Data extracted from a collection
::::::::
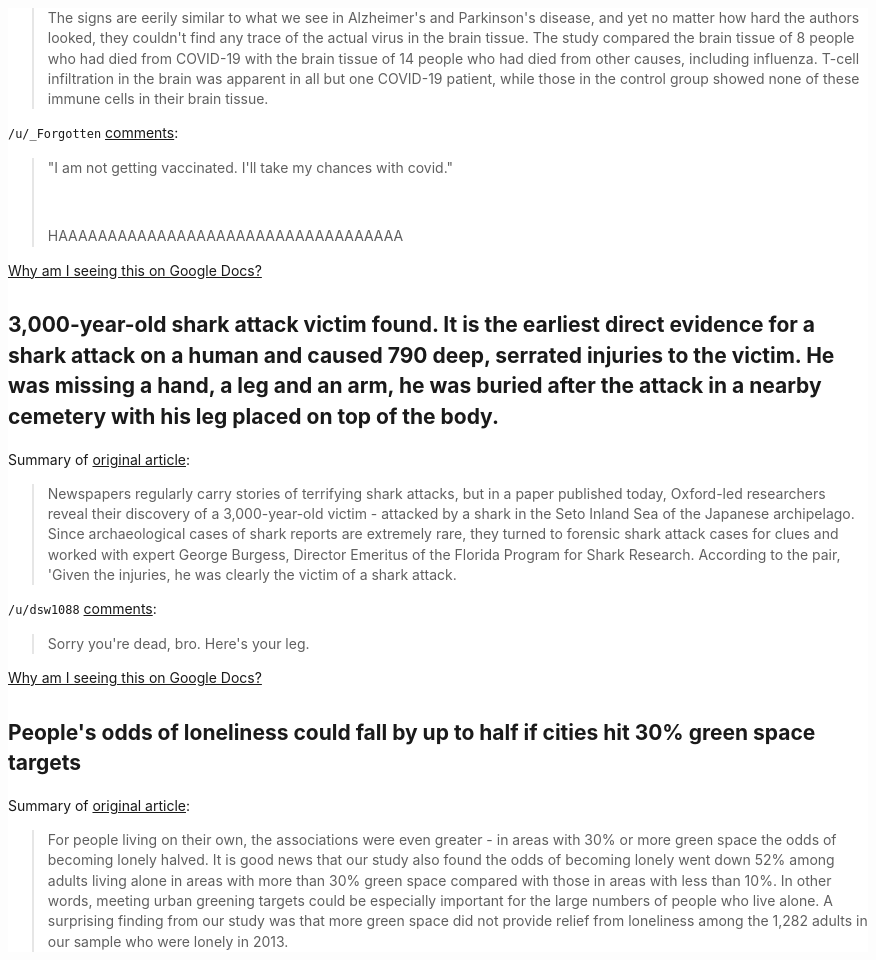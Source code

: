 > The signs are eerily similar to what we see in Alzheimer's and Parkinson's disease, and yet no matter how hard the authors looked, they couldn't find any trace of the actual virus in the brain tissue. The study compared the brain tissue of 8 people who had died from COVID-19 with the brain tissue of 14 people who had died from other causes, including influenza. T-cell infiltration in the brain was apparent in all but one COVID-19 patient, while those in the control group showed none of these immune cells in their brain tissue.

`/u/_Forgotten` [comments](https://www.reddit.com/r/science/comments/o6x5xa/brain_inflammation_from_covid19_looks_eerily/):

> "I am not getting vaccinated.  I'll take my chances with covid."
> 
> &#x200B;
> 
> HAAAAAAAAAAAAAAAAAAAAAAAAAAAAAAAAAAA

[Why am I seeing this on Google Docs?](https://docs.google.com/document/d/1Dc6We63vOXIZsc0op-Bt4abqkYjXzOigalQqFxmvvbM/edit?usp=sharing)

## 3,000-year-old shark attack victim found. It is the earliest direct evidence for a shark attack on a human and caused 790 deep, serrated injuries to the victim. He was missing a hand, a leg and an arm, he was buried after the attack in a nearby cemetery with his leg placed on top of the body.

Summary of [original article](https://www.eurekalert.org/pub_releases/2021-06/uoo-3sa062321.php):

> Newspapers regularly carry stories of terrifying shark attacks, but in a paper published today, Oxford-led researchers reveal their discovery of a 3,000-year-old victim - attacked by a shark in the Seto Inland Sea of the Japanese archipelago. Since archaeological cases of shark reports are extremely rare, they turned to forensic shark attack cases for clues and worked with expert George Burgess, Director Emeritus of the Florida Program for Shark Research. According to the pair, 'Given the injuries, he was clearly the victim of a shark attack.

`/u/dsw1088` [comments](https://www.reddit.com/r/science/comments/o6x6p1/3000yearold_shark_attack_victim_found_it_is_the/):

> Sorry you're dead, bro. Here's your leg.

[Why am I seeing this on Google Docs?](https://docs.google.com/document/d/1Dc6We63vOXIZsc0op-Bt4abqkYjXzOigalQqFxmvvbM/edit?usp=sharing)

## People's odds of loneliness could fall by up to half if cities hit 30% green space targets

Summary of [original article](https://theconversation.com/peoples-odds-of-loneliness-could-fall-by-up-to-half-if-cities-hit-30-green-space-targets-161989):

> For people living on their own, the associations were even greater - in areas with 30% or more green space the odds of becoming lonely halved. It is good news that our study also found the odds of becoming lonely went down 52% among adults living alone in areas with more than 30% green space compared with those in areas with less than 10%. In other words, meeting urban greening targets could be especially important for the large numbers of people who live alone. A surprising finding from our study was that more green space did not provide relief from loneliness among the 1,282 adults in our sample who were lonely in 2013.
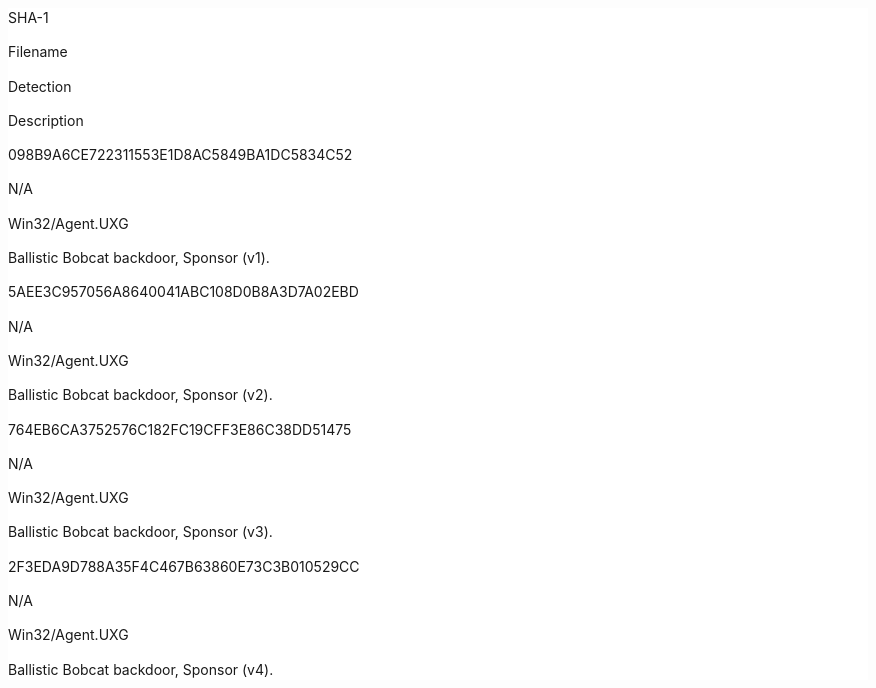 SHA-1


Filename


Detection


Description




098B9A6CE722311553E1D8AC5849BA1DC5834C52




N/A


Win32/Agent.UXG


Ballistic Bobcat backdoor, Sponsor (v1).




5AEE3C957056A8640041ABC108D0B8A3D7A02EBD




N/A


Win32/Agent.UXG


Ballistic Bobcat backdoor, Sponsor (v2).




764EB6CA3752576C182FC19CFF3E86C38DD51475




N/A


Win32/Agent.UXG


Ballistic Bobcat backdoor, Sponsor (v3).




2F3EDA9D788A35F4C467B63860E73C3B010529CC




N/A


Win32/Agent.UXG


Ballistic Bobcat backdoor, Sponsor (v4).

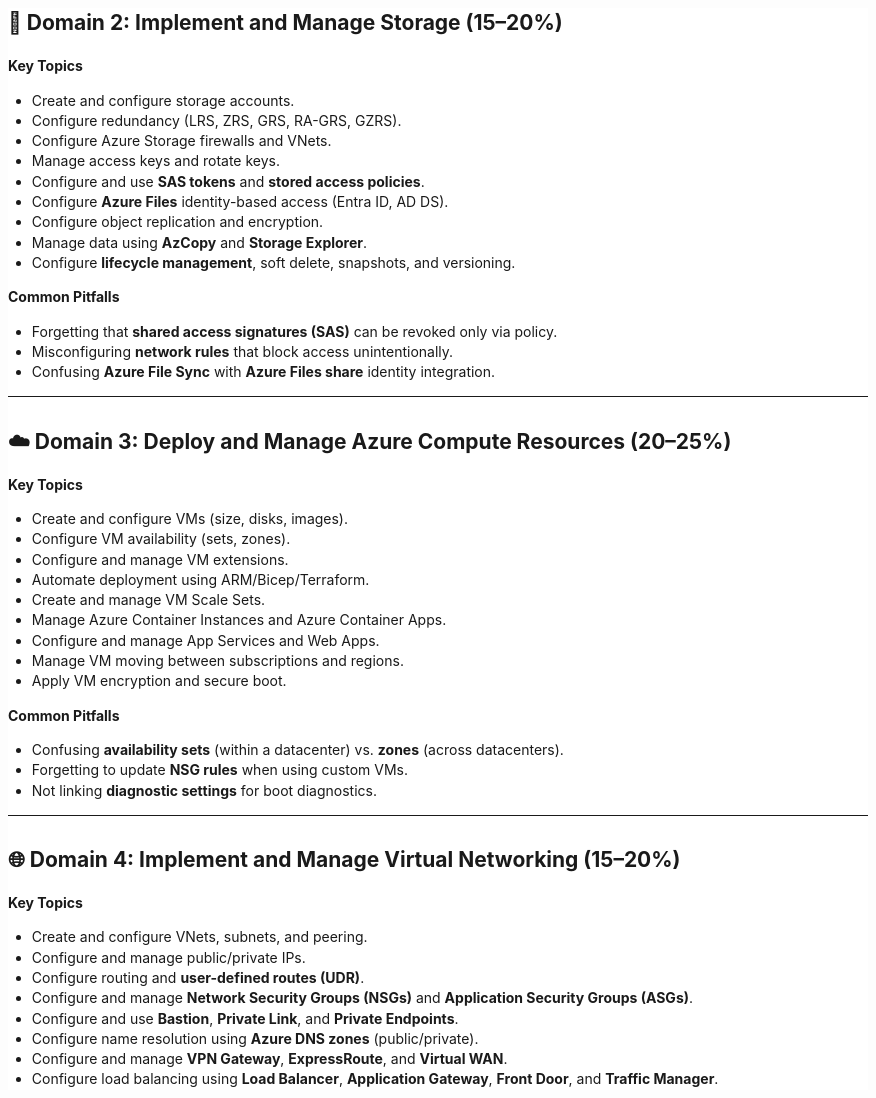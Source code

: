 ## 💾 Domain 2: Implement and Manage Storage (15–20%)

**Key Topics**
- Create and configure storage accounts.
- Configure redundancy (LRS, ZRS, GRS, RA-GRS, GZRS).
- Configure Azure Storage firewalls and VNets.
- Manage access keys and rotate keys.
- Configure and use **SAS tokens** and **stored access policies**.
- Configure **Azure Files** identity-based access (Entra ID, AD DS).
- Configure object replication and encryption.
- Manage data using **AzCopy** and **Storage Explorer**.
- Configure **lifecycle management**, soft delete, snapshots, and versioning.

**Common Pitfalls**
- Forgetting that **shared access signatures (SAS)** can be revoked only via policy.
- Misconfiguring **network rules** that block access unintentionally.
- Confusing **Azure File Sync** with **Azure Files share** identity integration.

---

## ☁️ Domain 3: Deploy and Manage Azure Compute Resources (20–25%)

**Key Topics**
- Create and configure VMs (size, disks, images).
- Configure VM availability (sets, zones).
- Configure and manage VM extensions.
- Automate deployment using ARM/Bicep/Terraform.
- Create and manage VM Scale Sets.
- Manage Azure Container Instances and Azure Container Apps.
- Configure and manage App Services and Web Apps.
- Manage VM moving between subscriptions and regions.
- Apply VM encryption and secure boot.

**Common Pitfalls**
- Confusing **availability sets** (within a datacenter) vs. **zones** (across datacenters).
- Forgetting to update **NSG rules** when using custom VMs.
- Not linking **diagnostic settings** for boot diagnostics.

---

## 🌐 Domain 4: Implement and Manage Virtual Networking (15–20%)

**Key Topics**
- Create and configure VNets, subnets, and peering.
- Configure and manage public/private IPs.
- Configure routing and **user-defined routes (UDR)**.
- Configure and manage **Network Security Groups (NSGs)** and **Application Security Groups (ASGs)**.
- Configure and use **Bastion**, **Private Link**, and **Private Endpoints**.
- Configure name resolution using **Azure DNS zones** (public/private).
- Configure and manage **VPN Gateway**, **ExpressRoute**, and **Virtual WAN**.
- Configure load balancing using **Load Balancer**, **Application Gateway**, **Front Door**, and **Traffic Manager**.
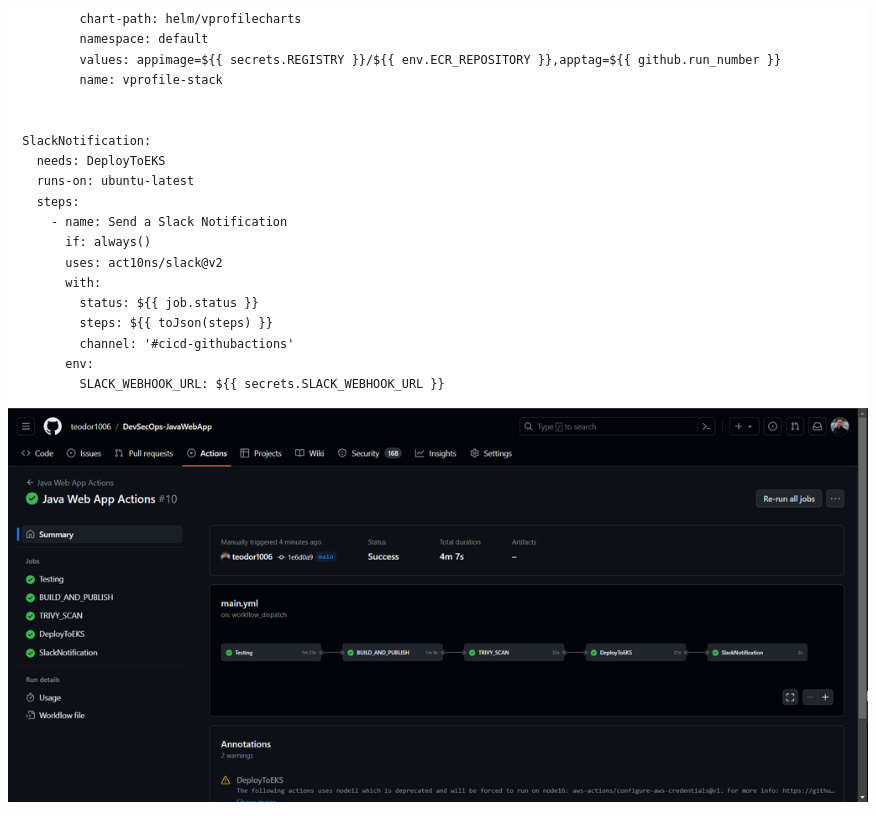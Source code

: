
 ```
          chart-path: helm/vprofilecharts
          namespace: default
          values: appimage=${{ secrets.REGISTRY }}/${{ env.ECR_REPOSITORY }},apptag=${{ github.run_number }}
          name: vprofile-stack


  SlackNotification:
    needs: DeployToEKS
    runs-on: ubuntu-latest
    steps:
      - name: Send a Slack Notification
        if: always()
        uses: act10ns/slack@v2
        with:
          status: ${{ job.status }}
          steps: ${{ toJson(steps) }}
          channel: '#cicd-githubactions'
        env:
          SLACK_WEBHOOK_URL: ${{ secrets.SLACK_WEBHOOK_URL }}  
```
![workflow-end](images/pipe-final.png)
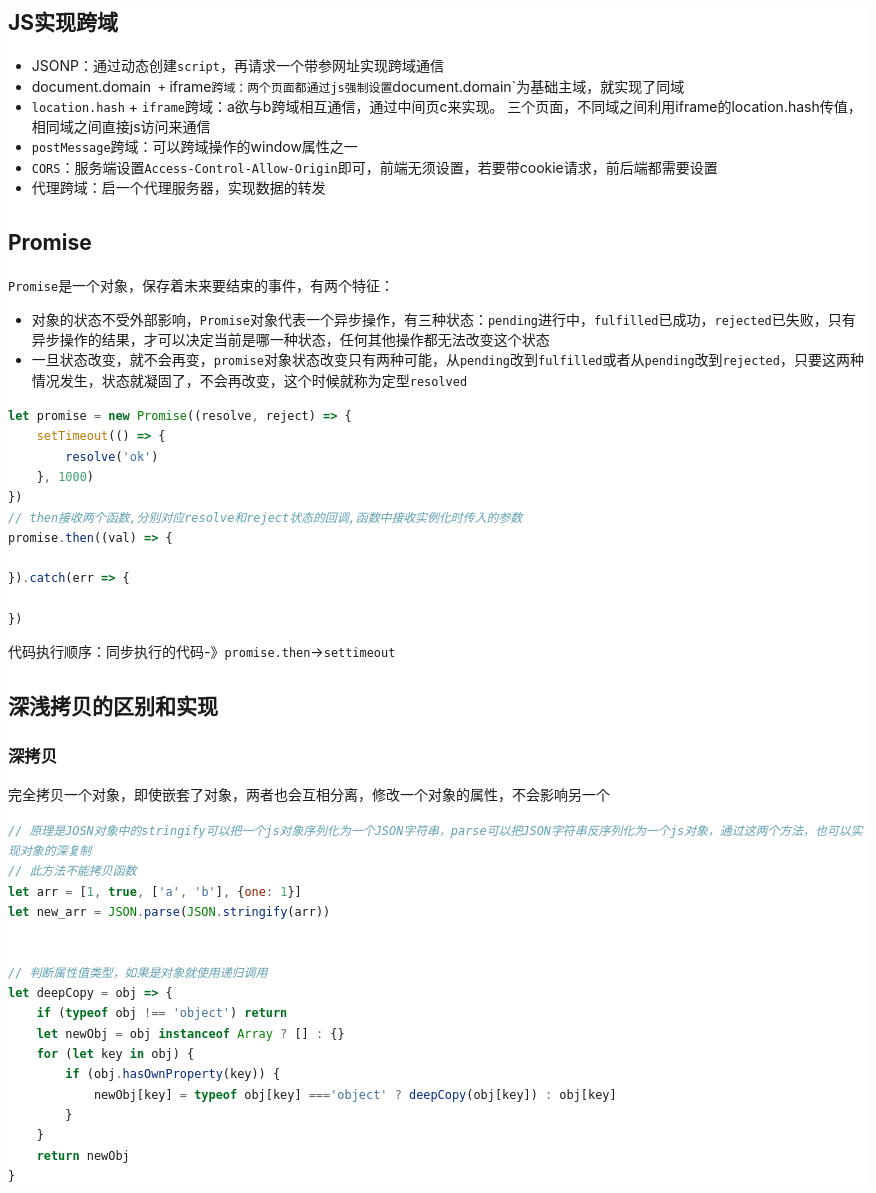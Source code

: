 ## JS实现跨域

* JSONP：通过动态创建`script`，再请求一个带参网址实现跨域通信
* document.domain` +` iframe`跨域：两个页面都通过js强制设置`document.domain`为基础主域，就实现了同域
* `location.hash` + `iframe`跨域：a欲与b跨域相互通信，通过中间页c来实现。 三个页面，不同域之间利用iframe的location.hash传值，相同域之间直接js访问来通信
* `postMessage`跨域：可以跨域操作的window属性之一
* `CORS`：服务端设置`Access-Control-Allow-Origin`即可，前端无须设置，若要带cookie请求，前后端都需要设置
* 代理跨域：启一个代理服务器，实现数据的转发

## Promise

`Promise`是一个对象，保存着未来要结束的事件，有两个特征：

* 对象的状态不受外部影响，`Promise`对象代表一个异步操作，有三种状态：`pending`进行中，`fulfilled`已成功，`rejected`已失败，只有异步操作的结果，才可以决定当前是哪一种状态，任何其他操作都无法改变这个状态
* 一旦状态改变，就不会再变，`promise`对象状态改变只有两种可能，从`pending`改到`fulfilled`或者从`pending`改到`rejected`，只要这两种情况发生，状态就凝固了，不会再改变，这个时候就称为定型`resolved`

```javascript
let promise = new Promise((resolve, reject) => {
    setTimeout(() => {
        resolve('ok')
    }, 1000)
})
// then接收两个函数,分别对应resolve和reject状态的回调,函数中接收实例化时传入的参数
promise.then((val) => {
    
}).catch(err => {
    
})

```

代码执行顺序：同步执行的代码-》`promise.then`->`settimeout`

## 深浅拷贝的区别和实现

### 深拷贝

完全拷贝一个对象，即使嵌套了对象，两者也会互相分离，修改一个对象的属性，不会影响另一个

```javascript
// 原理是JOSN对象中的stringify可以把一个js对象序列化为一个JSON字符串，parse可以把JSON字符串反序列化为一个js对象，通过这两个方法，也可以实现对象的深复制
// 此方法不能拷贝函数
let arr = [1, true, ['a', 'b'], {one: 1}]
let new_arr = JSON.parse(JSON.stringify(arr))


// 判断属性值类型，如果是对象就使用递归调用
let deepCopy = obj => {
    if (typeof obj !== 'object') return 
    let newObj = obj instanceof Array ? [] : {}
    for (let key in obj) {
        if (obj.hasOwnProperty(key)) {
            newObj[key] = typeof obj[key] ==='object' ? deepCopy(obj[key]) : obj[key]
        }
    }
    return newObj
}
```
::::::::
TASK DETAILS =>
Please say only the number of lines in the data that hold "Files".

WRITTEN RESPONSE =>
2